I woke up to a beautiful view, a terrible headache and anxiety laying beside me like a one night stand. The headache was a result of the numerous old fashions from the previous night, but how had anxiety crawled into bed with me was still a mystery. I didn’t recall spending the evening with her the night before, then again, it was all still a blur.
The only problem was, anxiety is definitely not a one night stand, but rather, a love hate relationship that will never permanently swing any direction. Like the ocean waves, anxiety is persistently there. Sometimes she drowns me, but sometimes I ride her.
The hate part in our relationship surfaces in our petty arguments that pile like stacks and then tumble down once they’ve reached their peak. I’ve learned to deal, but it’s not always easy when she won’t give me space. Fortunately, anxiety is illiterate and so I vent to you, white blank page.
It’s never enough to simply BE when anxiety is with me. She always wants me to DO. She’s not particular about what it is I do, as long as it’s something. She hates the word nothing and much rather prefers something, even if that something turns into nothing.
Anxiety lives by the motto “You can sleep when you die,” respectably cliche and responsible for the permanent purple circles around my eyes.
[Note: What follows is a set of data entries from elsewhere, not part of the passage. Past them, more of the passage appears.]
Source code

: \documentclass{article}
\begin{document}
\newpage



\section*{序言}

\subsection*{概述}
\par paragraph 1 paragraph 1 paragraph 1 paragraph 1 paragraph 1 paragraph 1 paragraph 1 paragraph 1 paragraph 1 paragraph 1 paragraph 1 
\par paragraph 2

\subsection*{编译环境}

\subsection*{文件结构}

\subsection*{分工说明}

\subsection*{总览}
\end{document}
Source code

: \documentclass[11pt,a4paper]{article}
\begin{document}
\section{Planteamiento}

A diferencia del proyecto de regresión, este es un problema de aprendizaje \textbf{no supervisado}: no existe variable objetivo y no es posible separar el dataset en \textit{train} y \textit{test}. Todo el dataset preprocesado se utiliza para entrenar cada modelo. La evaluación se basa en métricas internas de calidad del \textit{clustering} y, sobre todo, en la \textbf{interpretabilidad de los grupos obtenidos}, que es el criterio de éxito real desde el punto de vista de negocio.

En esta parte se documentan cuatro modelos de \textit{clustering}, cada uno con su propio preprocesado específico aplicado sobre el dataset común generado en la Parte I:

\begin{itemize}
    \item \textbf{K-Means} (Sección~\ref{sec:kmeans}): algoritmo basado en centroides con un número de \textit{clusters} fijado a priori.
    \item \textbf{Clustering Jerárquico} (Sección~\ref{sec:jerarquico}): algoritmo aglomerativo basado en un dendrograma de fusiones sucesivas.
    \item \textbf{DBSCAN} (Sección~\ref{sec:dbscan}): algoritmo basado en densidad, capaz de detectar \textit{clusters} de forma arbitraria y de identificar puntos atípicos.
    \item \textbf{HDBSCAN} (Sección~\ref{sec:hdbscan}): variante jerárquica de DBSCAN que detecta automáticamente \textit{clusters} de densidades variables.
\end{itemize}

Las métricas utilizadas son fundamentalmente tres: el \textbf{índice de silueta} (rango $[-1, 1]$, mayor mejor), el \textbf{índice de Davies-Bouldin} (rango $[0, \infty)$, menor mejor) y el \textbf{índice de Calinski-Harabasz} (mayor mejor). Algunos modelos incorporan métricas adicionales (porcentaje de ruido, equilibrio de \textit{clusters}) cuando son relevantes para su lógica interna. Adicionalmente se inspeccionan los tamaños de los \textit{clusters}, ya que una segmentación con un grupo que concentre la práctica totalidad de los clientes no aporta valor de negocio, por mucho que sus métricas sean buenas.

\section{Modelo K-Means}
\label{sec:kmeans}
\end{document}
She grows angry and restless when I sleep in. Like any good friend I try to be considerate of her and wake up early, even on weekends. Sometimes sleep knocks her dead for a while and then I have a peaceful morning. It’s quite rude of sleep to do that, but I’m grateful when it happens.
I used to be good at living in the present. I still am. It’s just the in between moments when I’m spending quality time with anxiety that inhibit me from spending time with present. She’s particularly affectionate on the subway when I’m trying to get lost in a book, squeezing me so tight my shoulders become tense and the knots in my back grow tighter. I don’t want to be rude, but sometimes I have to draw the line; “Anxiety, I appreciate the love, but I need to breathe. People need to breathe or else they die” and she loosens her grip. She’s very reasonable. You just have to take the time to reason.
Some people don’t like anxiety. I didn’t either until we became friends. I had coffee with her one day and found she’s rather insightful and has very interesting things to say. It’s hard to listen sometimes, but I make an effort.
The love part our relationship comes when she whispers in my ear and her words flow onto a white blank page. It’s a quite unexpected friendship, but those are the most rewarding.